I blew out a breath. “I asked her out a few weeks ago. She said no.”
“She said no?” He looked back at her. She glanced at me and shook her head, trying not to smile. “Well, are you gonna ask her again?”
“No. It’s not like my offer expired. If she changed her mind, she’d tell me. She doesn’t like me like that.”
He peered over at me. “Do you like her like that?”
I was quiet for a beat. “Yeah.

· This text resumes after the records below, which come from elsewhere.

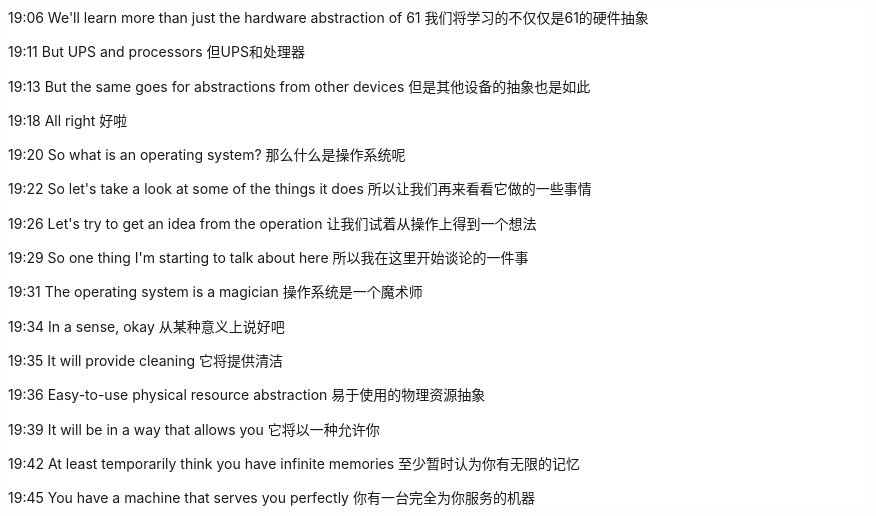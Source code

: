19:06
We'll learn more than just the hardware abstraction of 61
我们将学习的不仅仅是61的硬件抽象

19:11
But UPS and processors
但UPS和处理器

19:13
But the same goes for abstractions from other devices
但是其他设备的抽象也是如此

19:18
All right
好啦

19:20
So what is an operating system?
那么什么是操作系统呢

19:22
So let's take a look at some of the things it does
所以让我们再来看看它做的一些事情

19:26
Let's try to get an idea from the operation
让我们试着从操作上得到一个想法

19:29
So one thing I'm starting to talk about here
所以我在这里开始谈论的一件事

19:31
The operating system is a magician
操作系统是一个魔术师

19:34
In a sense, okay
从某种意义上说好吧

19:35
It will provide cleaning
它将提供清洁

19:36
Easy-to-use physical resource abstraction
易于使用的物理资源抽象

19:39
It will be in a way that allows you
它将以一种允许你

19:42
At least temporarily think you have infinite memories
至少暂时认为你有无限的记忆

19:45
You have a machine that serves you perfectly
你有一台完全为你服务的机器
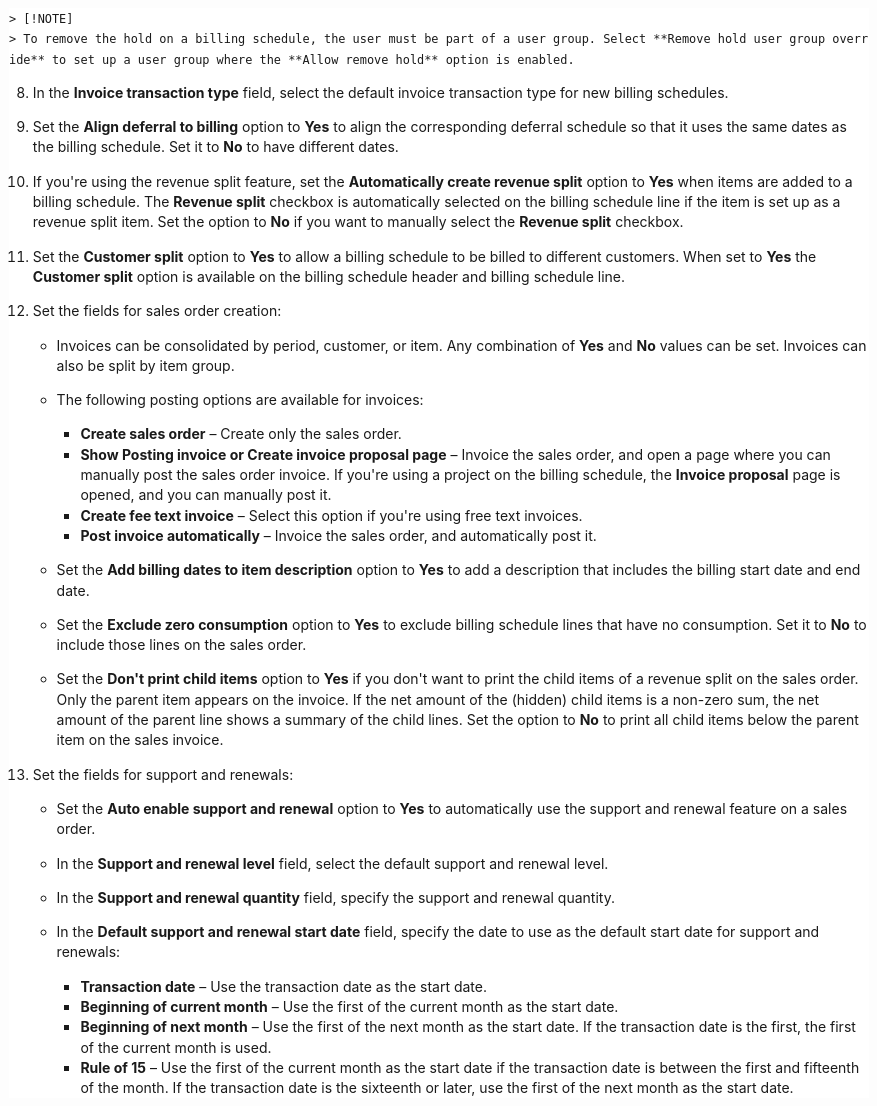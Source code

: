     > [!NOTE]
    > To remove the hold on a billing schedule, the user must be part of a user group. Select **Remove hold user group override** to set up a user group where the **Allow remove hold** option is enabled.

8. In the **Invoice transaction type** field, select the default invoice transaction type for new billing schedules.
9. Set the **Align deferral to billing** option to **Yes** to align the corresponding deferral schedule so that it uses the same dates as the billing schedule. Set it to **No** to have different dates.
10. If you're using the revenue split feature, set the **Automatically create revenue split** option to **Yes** when items are added to a billing schedule. The **Revenue split** checkbox is automatically selected on the billing schedule line if the item is set up as a revenue split item. Set the option to **No** if you want to manually select the **Revenue split** checkbox.
11. Set the **Customer split** option to **Yes** to allow a billing schedule to be billed to different customers. When set to **Yes** the **Customer split** option is available on the billing schedule header and billing schedule line. 
12. Set the fields for sales order creation:

    - Invoices can be consolidated by period, customer, or item. Any combination of **Yes** and **No** values can be set. Invoices can also be split by item group.
    - The following posting options are available for invoices:

        - **Create sales order** – Create only the sales order.
        - **Show Posting invoice or Create invoice proposal page** – Invoice the sales order, and open a page where you can manually post the sales order invoice. If you're using a project on the billing schedule, the **Invoice proposal** page is opened, and you can manually post it. 
        - **Create fee text invoice** – Select this option if you're using free text invoices.
        - **Post invoice automatically** – Invoice the sales order, and automatically post it.

    - Set the **Add billing dates to item description** option to **Yes** to add a description that includes the billing start date and end date.
    - Set the **Exclude zero consumption** option to **Yes** to exclude billing schedule lines that have no consumption. Set it to **No** to include those lines on the sales order.
    - Set the **Don't print child items** option to **Yes** if you don't want to print the child items of a revenue split on the sales order. Only the parent item appears on the invoice. If the net amount of the (hidden) child items is a non-zero sum, the net amount of the parent line shows a summary of the child lines. Set the option to **No** to print all child items below the parent item on the sales invoice.

13. Set the fields for support and renewals:

    - Set the **Auto enable support and renewal** option to **Yes** to automatically use the support and renewal feature on a sales order.
    - In the **Support and renewal level** field, select the default support and renewal level.
    - In the **Support and renewal quantity** field, specify the support and renewal quantity.
    - In the **Default support and renewal start date** field, specify the date to use as the default start date for support and renewals:

        - **Transaction date** – Use the transaction date as the start date.
        - **Beginning of current month** – Use the first of the current month as the start date.
        - **Beginning of next month** – Use the first of the next month as the start date. If the transaction date is the first, the first of the current month is used.
        - **Rule of 15** – Use the first of the current month as the start date if the transaction date is between the first and fifteenth of the month. If the transaction date is the sixteenth or later, use the first of the next month as the start date.
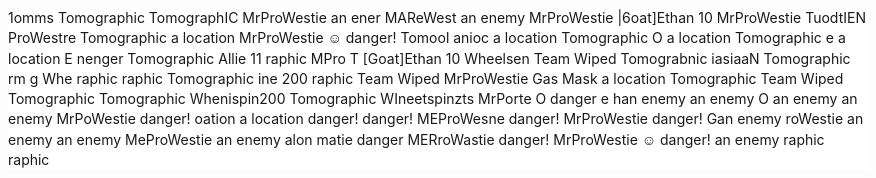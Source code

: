 1omms
Tomographic
TomographIC
MrProWestie an ener
MAReWest an enemy
MrProWestie |6oat]Ethan 10
MrProWestie TuodtIEN
ProWestre
Tomographic a location
MrProWestie ☺ danger!
Tomool anioc a location
Tomographic O a location
Tomographic e a location
E nenger
Tomographic
Allie 11
raphic
MPro T
[Goat]Ethan 10
Wheelsen
Team Wiped
Tomograbnic
iasiaaN
Tomographic rm g Whe
raphic
raphic
Tomographic ine
200
raphic
Team Wiped
MrProWestie
Gas Mask
a location
Tomographic
Team Wiped
Tomographic
Tomographic
Whenispin200
Tomographic WIneetspinzts
MrPorte O danger
e han enemy
an enemy
O an enemy
an enemy
MrPoWestie danger!
oation
a location
danger!
danger!
MEProWesne danger!
MrProWestie
danger!
Gan enemy
roWestie an enemy
an enemy
MeProWestie
an enemy
alon
matie danger
MERroWastie danger!
MrProWestie ☺ danger!
an enemy
raphic
raphic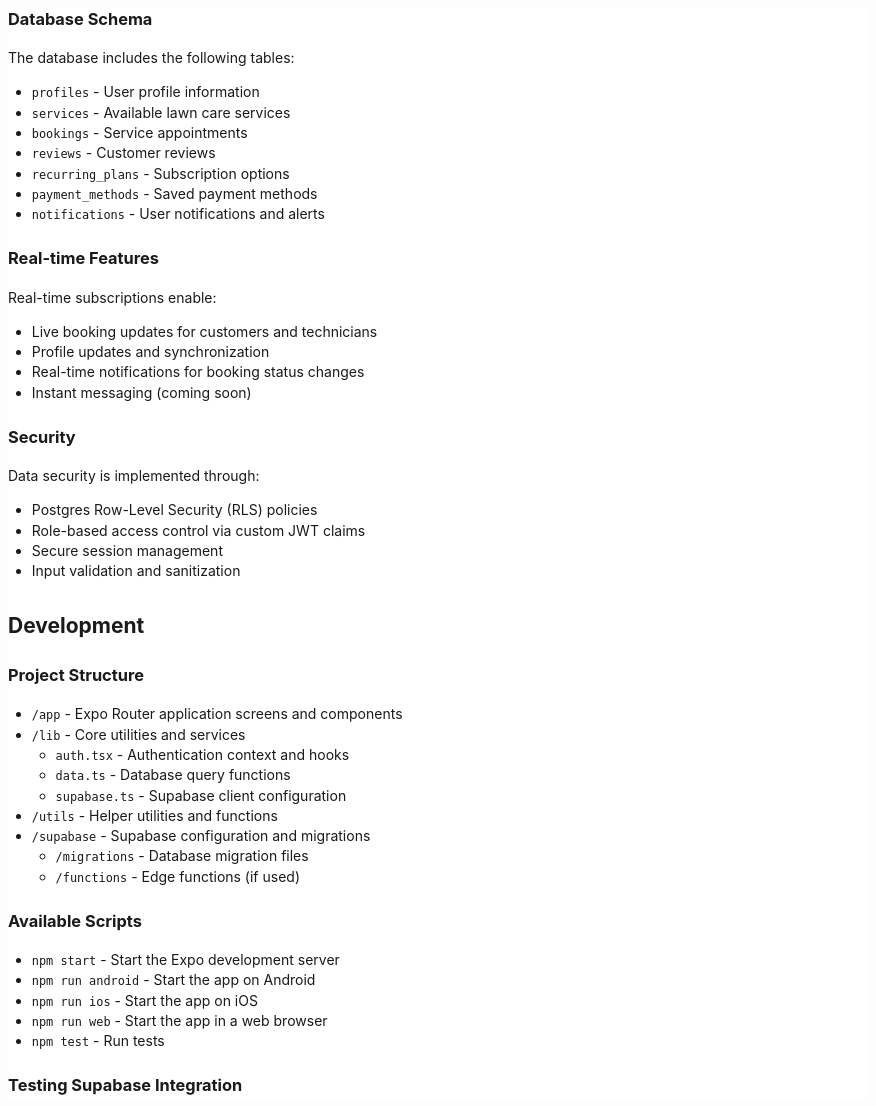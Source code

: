 ### Database Schema

The database includes the following tables:

- `profiles` - User profile information
- `services` - Available lawn care services
- `bookings` - Service appointments
- `reviews` - Customer reviews
- `recurring_plans` - Subscription options
- `payment_methods` - Saved payment methods
- `notifications` - User notifications and alerts

### Real-time Features

Real-time subscriptions enable:

- Live booking updates for customers and technicians
- Profile updates and synchronization
- Real-time notifications for booking status changes
- Instant messaging (coming soon)

### Security

Data security is implemented through:

- Postgres Row-Level Security (RLS) policies
- Role-based access control via custom JWT claims
- Secure session management
- Input validation and sanitization

## Development

### Project Structure

- `/app` - Expo Router application screens and components
- `/lib` - Core utilities and services
  - `auth.tsx` - Authentication context and hooks
  - `data.ts` - Database query functions
  - `supabase.ts` - Supabase client configuration
- `/utils` - Helper utilities and functions
- `/supabase` - Supabase configuration and migrations
  - `/migrations` - Database migration files
  - `/functions` - Edge functions (if used)

### Available Scripts

- `npm start` - Start the Expo development server
- `npm run android` - Start the app on Android
- `npm run ios` - Start the app on iOS
- `npm run web` - Start the app in a web browser
- `npm test` - Run tests

### Testing Supabase Integration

I do.”
I saw the flowers drifting down the hall and backed up a little into the doorway. The moment Briana looked over and realized they were for her was my shot of serotonin for the day. Her beautiful face lit up and she took the card from the stick and opened the envelope. I watched her read it and laugh. The card said,
Dearest Briana,
My deepest apologies. I clearly did not understand the assignment.
—J
She looked up and searched the room for me and she beamed at me when she saw me, and my heart was full.
I would give her this every day. I’d spend the rest of my life looking for ways to make her smile at me like that. I lived for it.
When she came over, everyone was watching us, as usual. I knew she’d put on a show. We couldn’t touch too much at work. PDA wasn’t permitted. So what we did here was act like we wanted to touch, but the rules wouldn’t allow it. She’d stand extra close to me, looking up at me like if we just weren’t at work, she’d kiss me. I loved that the best. When she did that, it felt like she loved me back. I let myself pretend.
She stopped an inch shy from being able to hug me. “Zander,” she said, nodding at him. Then she crossed her arms and turned to me. “Thank you for the flowers, Dr. Maddox.”
“So you forgive me, then?” I grinned.
She shrugged playfully and looked away from me.
“How about if I buy you dinner Saturday?” I asked.
Her eyes slid back to mine. “I want Chinese food.”
“Okay.”
“I get to place the order and you have to go get it.”
“Sounds fair.”
She arched an eyebrow. “I’m going to order half the menu.”
“Of course.”
We were leaning into each other, smiling.
“Dios mío, get a room,” Hector said, walking up.
We laughed a little and moved apart, but we didn’t break eye contact. We were so good at this.
It was hard to believe one of us was in love and the other one was just good at pretending.
“Hey, you got a patient asking for you in room three,” Hector said to Briana.
Briana gave me one last flirty look. “Duty calls,” she said, jogging backward. “I’ll see you at lunch.”
I watched her, grinning like an idiot, until she disappeared beyond the sliding glass doors of room three.
“And you’re sure it’s fake…” Zander said.
My smile fell.
“I’m sure.” For her, anyway.
We were just friends. This would all end in a few weeks after the wedding. And my heart broke every single day thinking about it.
The wedding was in four weeks. Benny’s kidney transplant was in five. I figured we’d probably keep up appearances for a few weeks after that. Then that would be it.
That would be all.
I went back to work.
Hector came back over ten minutes later while I was reading a chart. “Hey, some pendejo’s making a move on your girl.”
I looked up. “What?”
“Yeah, he’s all over there like, ‘Give me your number, let’s catch up.’”
I stared at him. “Did she give him her number?”
“Yeah. Guess she knows him or something? I’m tellin’ you, you better get over there. That guy’s all over her and she’s into it. And he’s hot too. I mean, not as hot as you, but, like, pretty damn close.”
For a long moment, I looked at the door of the room she was in. Then I set down the chart and forced myself not to run.